PROMPT – Copy out, from the entries below, each line holding the string "github".

DATA SUPPLIED Block Start

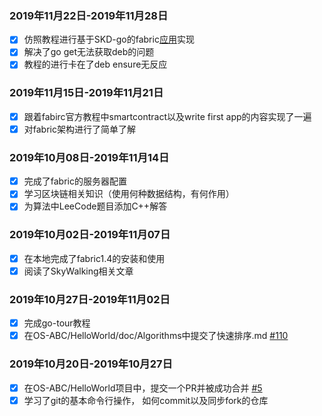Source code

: ### 2019年11月22日-2019年11月28日
- [x] 仿照教程进行基于SKD-go的fabric[应用](https://github.com/kevin-hf/kongyixueyuan)实现
- [x] 解决了go get无法获取deb的问题
- [x] 教程的进行卡在了deb ensure无反应
### 2019年11月15日-2019年11月21日
- [x] 跟着fabirc官方教程中smartcontract以及write first app的内容实现了一遍
- [x] 对fabric架构进行了简单了解
### 2019年10月08日-2019年11月14日
- [x] 完成了fabric的服务器配置
- [x] 学习区块链相关知识（使用何种数据结构，有何作用）
- [x] 为算法中LeeCode题目添加C++解答
### 2019年10月02日-2019年11月07日
- [x] 在本地完成了fabric1.4的安装和使用
- [x] 阅读了SkyWalking相关文章
### 2019年10月27日-2019年11月02日
- [x] 完成go-tour教程
- [x] 在OS-ABC/HelloWorld/doc/Algorithms中提交了快速排序.md [#110](https://github.com/OS-ABC/HelloWorld/pull/110)

### 2019年10月20日-2019年10月27日
- [x] 在OS-ABC/HelloWorld项目中，提交一个PR并被成功合并 [#5](https://github.com/OS-ABC/HelloWorld/pull/5)
- [x] 学习了git的基本命令行操作， 如何commit以及同步fork的仓库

DATA SUPPLIED Block End

SOLUTION –
- [x] 仿照教程进行基于SKD-go的fabric[应用](https://github.com/kevin-hf/kongyixueyuan)实现
- [x] 在OS-ABC/HelloWorld/doc/Algorithms中提交了快速排序.md [#110](https://github.com/OS-ABC/HelloWorld/pull/110)
- [x] 在OS-ABC/HelloWorld项目中，提交一个PR并被成功合并 [#5](https://github.com/OS-ABC/HelloWorld/pull/5)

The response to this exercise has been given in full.